[Records from a data collection]
============
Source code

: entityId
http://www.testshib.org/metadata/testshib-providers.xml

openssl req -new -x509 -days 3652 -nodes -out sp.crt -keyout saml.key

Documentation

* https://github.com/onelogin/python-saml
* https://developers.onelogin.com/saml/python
============
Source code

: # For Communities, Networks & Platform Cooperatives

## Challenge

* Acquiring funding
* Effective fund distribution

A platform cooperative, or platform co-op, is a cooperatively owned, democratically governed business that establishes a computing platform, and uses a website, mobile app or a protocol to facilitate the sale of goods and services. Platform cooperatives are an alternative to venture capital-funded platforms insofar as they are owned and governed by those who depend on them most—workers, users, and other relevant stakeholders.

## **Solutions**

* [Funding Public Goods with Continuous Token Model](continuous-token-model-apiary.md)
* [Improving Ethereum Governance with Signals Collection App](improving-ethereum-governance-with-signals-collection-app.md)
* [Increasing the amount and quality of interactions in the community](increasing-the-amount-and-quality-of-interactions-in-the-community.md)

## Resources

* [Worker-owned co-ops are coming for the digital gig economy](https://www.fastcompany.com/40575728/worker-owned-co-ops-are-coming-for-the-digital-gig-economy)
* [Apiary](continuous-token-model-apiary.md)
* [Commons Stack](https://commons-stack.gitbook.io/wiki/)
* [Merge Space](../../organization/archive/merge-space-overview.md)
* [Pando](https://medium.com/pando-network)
============
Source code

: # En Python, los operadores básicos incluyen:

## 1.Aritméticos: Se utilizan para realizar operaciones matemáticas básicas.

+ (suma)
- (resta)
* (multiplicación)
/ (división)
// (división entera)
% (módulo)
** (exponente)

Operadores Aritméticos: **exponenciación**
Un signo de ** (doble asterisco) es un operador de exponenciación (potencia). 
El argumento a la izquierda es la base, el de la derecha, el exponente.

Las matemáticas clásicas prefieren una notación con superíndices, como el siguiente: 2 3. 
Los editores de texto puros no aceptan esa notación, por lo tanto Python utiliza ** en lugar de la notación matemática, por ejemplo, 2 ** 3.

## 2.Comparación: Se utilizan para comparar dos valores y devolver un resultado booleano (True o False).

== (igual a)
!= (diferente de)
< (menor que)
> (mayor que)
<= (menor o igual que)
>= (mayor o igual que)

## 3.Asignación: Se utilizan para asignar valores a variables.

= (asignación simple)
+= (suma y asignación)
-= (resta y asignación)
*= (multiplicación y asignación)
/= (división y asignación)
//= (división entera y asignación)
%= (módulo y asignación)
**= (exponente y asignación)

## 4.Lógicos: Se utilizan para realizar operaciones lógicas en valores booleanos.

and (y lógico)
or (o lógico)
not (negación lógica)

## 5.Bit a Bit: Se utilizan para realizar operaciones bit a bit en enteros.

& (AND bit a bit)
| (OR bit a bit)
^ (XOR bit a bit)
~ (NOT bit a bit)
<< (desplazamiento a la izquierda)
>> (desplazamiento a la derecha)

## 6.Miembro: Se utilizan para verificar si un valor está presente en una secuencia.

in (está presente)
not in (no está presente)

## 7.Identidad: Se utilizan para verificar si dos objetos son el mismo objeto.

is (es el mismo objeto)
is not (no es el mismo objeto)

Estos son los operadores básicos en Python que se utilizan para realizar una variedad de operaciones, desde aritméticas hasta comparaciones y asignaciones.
============
EXERCISE DESCRIPTION
Check each line of the records for "onelogin" and copy the ones that contain it.

ANSWER BOX
* https://github.com/onelogin/python-saml
* https://developers.onelogin.com/saml/python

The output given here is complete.